**How to complete this task**
The material beneath this line should be printed exactly, with its pictures omitted.

**Working data**
····················
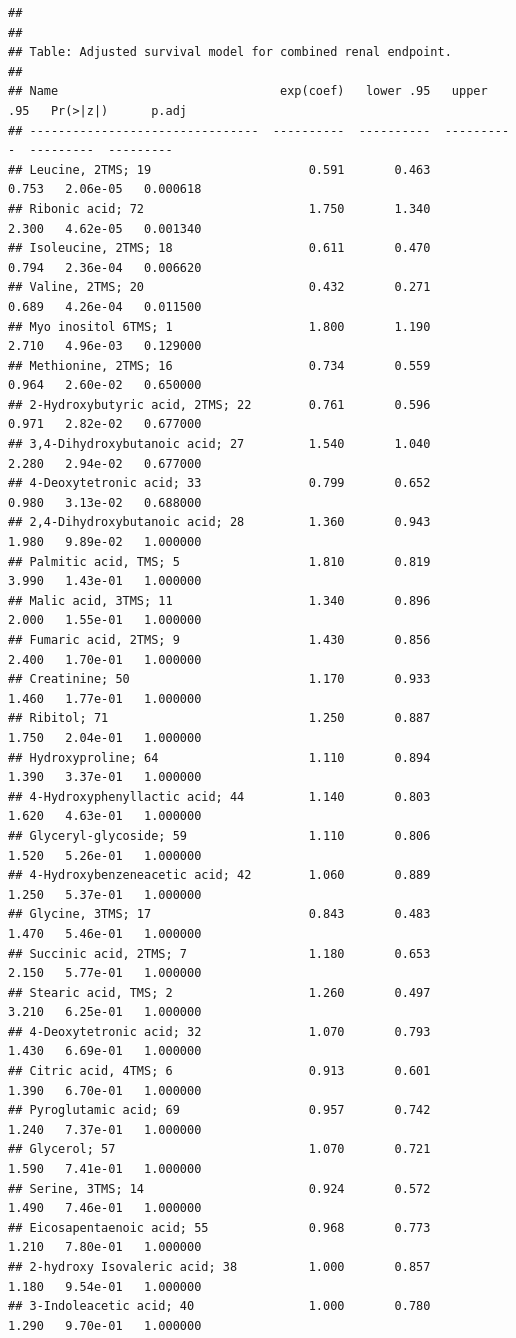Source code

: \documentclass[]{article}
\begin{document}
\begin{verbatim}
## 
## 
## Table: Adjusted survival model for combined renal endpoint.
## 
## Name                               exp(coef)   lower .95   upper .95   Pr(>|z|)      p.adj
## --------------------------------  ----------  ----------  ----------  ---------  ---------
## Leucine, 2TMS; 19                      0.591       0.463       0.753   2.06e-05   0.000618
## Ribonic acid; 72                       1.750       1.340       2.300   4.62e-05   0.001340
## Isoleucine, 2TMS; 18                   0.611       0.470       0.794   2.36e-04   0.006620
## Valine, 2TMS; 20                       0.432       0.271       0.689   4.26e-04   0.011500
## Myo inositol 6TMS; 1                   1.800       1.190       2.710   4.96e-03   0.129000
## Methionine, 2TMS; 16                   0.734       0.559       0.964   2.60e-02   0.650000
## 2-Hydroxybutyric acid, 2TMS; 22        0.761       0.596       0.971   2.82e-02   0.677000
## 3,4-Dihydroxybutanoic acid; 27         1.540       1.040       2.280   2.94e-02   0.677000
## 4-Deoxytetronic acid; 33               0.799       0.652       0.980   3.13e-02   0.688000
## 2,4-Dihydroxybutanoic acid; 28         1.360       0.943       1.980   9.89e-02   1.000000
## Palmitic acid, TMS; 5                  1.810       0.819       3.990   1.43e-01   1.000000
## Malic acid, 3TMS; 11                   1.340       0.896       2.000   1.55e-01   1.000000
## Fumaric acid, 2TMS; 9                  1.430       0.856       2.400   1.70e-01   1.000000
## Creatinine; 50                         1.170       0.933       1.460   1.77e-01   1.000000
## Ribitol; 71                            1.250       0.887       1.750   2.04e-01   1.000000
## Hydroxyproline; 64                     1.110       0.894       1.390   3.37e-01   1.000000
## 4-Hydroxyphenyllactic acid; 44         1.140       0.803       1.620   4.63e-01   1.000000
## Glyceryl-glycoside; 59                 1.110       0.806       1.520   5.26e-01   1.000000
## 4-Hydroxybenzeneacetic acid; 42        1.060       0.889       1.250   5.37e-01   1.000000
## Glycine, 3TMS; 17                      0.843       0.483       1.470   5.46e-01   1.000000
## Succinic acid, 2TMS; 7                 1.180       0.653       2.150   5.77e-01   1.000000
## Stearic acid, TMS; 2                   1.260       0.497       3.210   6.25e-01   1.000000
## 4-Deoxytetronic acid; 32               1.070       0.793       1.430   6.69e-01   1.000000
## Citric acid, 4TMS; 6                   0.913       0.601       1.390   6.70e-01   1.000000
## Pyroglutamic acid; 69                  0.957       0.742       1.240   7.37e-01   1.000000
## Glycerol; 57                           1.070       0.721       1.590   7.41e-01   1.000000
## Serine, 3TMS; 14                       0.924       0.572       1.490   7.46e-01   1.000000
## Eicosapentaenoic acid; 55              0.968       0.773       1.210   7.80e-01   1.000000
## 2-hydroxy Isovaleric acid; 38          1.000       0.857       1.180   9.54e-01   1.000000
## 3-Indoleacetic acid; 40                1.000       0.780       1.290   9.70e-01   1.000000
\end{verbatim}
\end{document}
····················
**Answer for this exercise**
Source code

: \documentclass[]{article}
\begin{document}
\begin{verbatim}
## 
## 
## Table: Adjusted survival model for combined renal endpoint.
## 
## Name                               exp(coef)   lower .95   upper .95   Pr(>|z|)      p.adj
## --------------------------------  ----------  ----------  ----------  ---------  ---------
## Leucine, 2TMS; 19                      0.591       0.463       0.753   2.06e-05   0.000618
## Ribonic acid; 72                       1.750       1.340       2.300   4.62e-05   0.001340
## Isoleucine, 2TMS; 18                   0.611       0.470       0.794   2.36e-04   0.006620
## Valine, 2TMS; 20                       0.432       0.271       0.689   4.26e-04   0.011500
## Myo inositol 6TMS; 1                   1.800       1.190       2.710   4.96e-03   0.129000
## Methionine, 2TMS; 16                   0.734       0.559       0.964   2.60e-02   0.650000
## 2-Hydroxybutyric acid, 2TMS; 22        0.761       0.596       0.971   2.82e-02   0.677000
## 3,4-Dihydroxybutanoic acid; 27         1.540       1.040       2.280   2.94e-02   0.677000
## 4-Deoxytetronic acid; 33               0.799       0.652       0.980   3.13e-02   0.688000
## 2,4-Dihydroxybutanoic acid; 28         1.360       0.943       1.980   9.89e-02   1.000000
## Palmitic acid, TMS; 5                  1.810       0.819       3.990   1.43e-01   1.000000
## Malic acid, 3TMS; 11                   1.340       0.896       2.000   1.55e-01   1.000000
## Fumaric acid, 2TMS; 9                  1.430       0.856       2.400   1.70e-01   1.000000
## Creatinine; 50                         1.170       0.933       1.460   1.77e-01   1.000000
## Ribitol; 71                            1.250       0.887       1.750   2.04e-01   1.000000
## Hydroxyproline; 64                     1.110       0.894       1.390   3.37e-01   1.000000
## 4-Hydroxyphenyllactic acid; 44         1.140       0.803       1.620   4.63e-01   1.000000
## Glyceryl-glycoside; 59                 1.110       0.806       1.520   5.26e-01   1.000000
## 4-Hydroxybenzeneacetic acid; 42        1.060       0.889       1.250   5.37e-01   1.000000
## Glycine, 3TMS; 17                      0.843       0.483       1.470   5.46e-01   1.000000
## Succinic acid, 2TMS; 7                 1.180       0.653       2.150   5.77e-01   1.000000
## Stearic acid, TMS; 2                   1.260       0.497       3.210   6.25e-01   1.000000
## 4-Deoxytetronic acid; 32               1.070       0.793       1.430   6.69e-01   1.000000
## Citric acid, 4TMS; 6                   0.913       0.601       1.390   6.70e-01   1.000000
## Pyroglutamic acid; 69                  0.957       0.742       1.240   7.37e-01   1.000000
## Glycerol; 57                           1.070       0.721       1.590   7.41e-01   1.000000
## Serine, 3TMS; 14                       0.924       0.572       1.490   7.46e-01   1.000000
## Eicosapentaenoic acid; 55              0.968       0.773       1.210   7.80e-01   1.000000
## 2-hydroxy Isovaleric acid; 38          1.000       0.857       1.180   9.54e-01   1.000000
## 3-Indoleacetic acid; 40                1.000       0.780       1.290   9.70e-01   1.000000
\end{verbatim}
\end{document}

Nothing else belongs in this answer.